A Simple yet Effective Negative Sampling Plugin for Constructing Positive Sample Pairs in Implicit Collaborative Filtering
A new 'negative sampling' plugin improves Yelp recommendation recall by 32% by focusing on positive user signals.
A research team has introduced PSP-NS, a novel plugin designed to significantly improve the performance of implicit collaborative filtering (CF) recommendation systems. Unlike traditional approaches that focus heavily on selecting high-quality negative samples during training, PSP-NS innovates by strengthening positive supervision signals. It constructs a user-item bipartite graph where edge weights reflect interaction confidence, inferred from both global patterns and local user behavior. The core of the method involves a replication-based reweighting technique to generate robust positive sample pairs and an activity-aware weighting scheme that specifically improves learning for historically 'inactive' users, a common weakness in existing models.
The technical breakthrough is backed by both theoretical justification and extensive empirical validation. From a theoretical perspective, the researchers explain PSP-NS's effectiveness through a 'margin-improvement' lens, showing how it enhances the model's ability to rank relevant items higher. Practically, the team demonstrated its superiority across four real-world datasets. On the Yelp dataset, PSP-NS boosted key performance metrics Recall@30 and Precision@30 by 32.11% and 22.90%, respectively, over the strongest baseline models. These are substantial gains in the field of information retrieval, where single-digit percentage improvements are often considered significant.

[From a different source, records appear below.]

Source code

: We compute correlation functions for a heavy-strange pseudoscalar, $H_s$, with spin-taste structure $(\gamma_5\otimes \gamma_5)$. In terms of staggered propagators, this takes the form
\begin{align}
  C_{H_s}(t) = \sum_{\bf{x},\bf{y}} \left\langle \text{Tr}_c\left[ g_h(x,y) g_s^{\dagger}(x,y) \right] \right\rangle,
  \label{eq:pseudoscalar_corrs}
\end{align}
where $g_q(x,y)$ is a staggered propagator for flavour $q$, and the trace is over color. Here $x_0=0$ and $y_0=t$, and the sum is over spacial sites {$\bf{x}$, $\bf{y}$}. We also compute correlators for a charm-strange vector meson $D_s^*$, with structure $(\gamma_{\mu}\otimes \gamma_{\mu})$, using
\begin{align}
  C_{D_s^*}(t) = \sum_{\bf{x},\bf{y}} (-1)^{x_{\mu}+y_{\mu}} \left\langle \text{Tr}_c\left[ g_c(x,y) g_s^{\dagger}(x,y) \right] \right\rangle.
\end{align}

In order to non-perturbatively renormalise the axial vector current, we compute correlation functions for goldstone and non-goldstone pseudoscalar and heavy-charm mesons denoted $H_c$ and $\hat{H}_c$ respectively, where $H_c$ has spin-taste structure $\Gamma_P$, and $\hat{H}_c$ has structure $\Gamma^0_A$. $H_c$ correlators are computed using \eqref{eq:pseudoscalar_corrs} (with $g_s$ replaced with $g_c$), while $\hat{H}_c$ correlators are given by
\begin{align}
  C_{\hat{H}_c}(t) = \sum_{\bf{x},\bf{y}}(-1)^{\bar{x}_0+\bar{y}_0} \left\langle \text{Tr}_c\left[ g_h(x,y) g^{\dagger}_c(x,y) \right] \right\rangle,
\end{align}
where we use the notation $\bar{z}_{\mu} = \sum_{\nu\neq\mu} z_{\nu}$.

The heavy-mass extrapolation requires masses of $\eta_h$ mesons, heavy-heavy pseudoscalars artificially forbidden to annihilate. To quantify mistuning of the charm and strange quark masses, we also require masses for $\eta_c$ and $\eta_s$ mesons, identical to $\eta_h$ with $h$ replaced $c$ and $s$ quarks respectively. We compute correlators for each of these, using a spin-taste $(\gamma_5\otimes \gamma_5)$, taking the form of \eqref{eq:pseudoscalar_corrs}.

The primary implication is that PSP-NS acts as a versatile performance booster. It is designed as a plugin, meaning it can be integrated into a wide variety of existing implicit CF architectures—like matrix factorization or neural network-based recommenders—as well as combined with other negative sampling methods. This offers a cost-effective path for companies to enhance their recommendation engines, leading to more accurate suggestions on platforms for e-commerce, content streaming, and social media without requiring a complete system overhaul.
- PSP-NS plugin improves Recall@30 on Yelp by 32.11% by constructing better positive training samples.
- Addresses 'inactive user' bias with an activity-aware weighting scheme, improving learning for users with sparse data.
- Designed as a plug-and-play component compatible with various existing collaborative filtering models and negative samplers.
Why It Matters
Enables more accurate, personalized recommendations on major platforms like streaming and e-commerce sites with a simple software upgrade.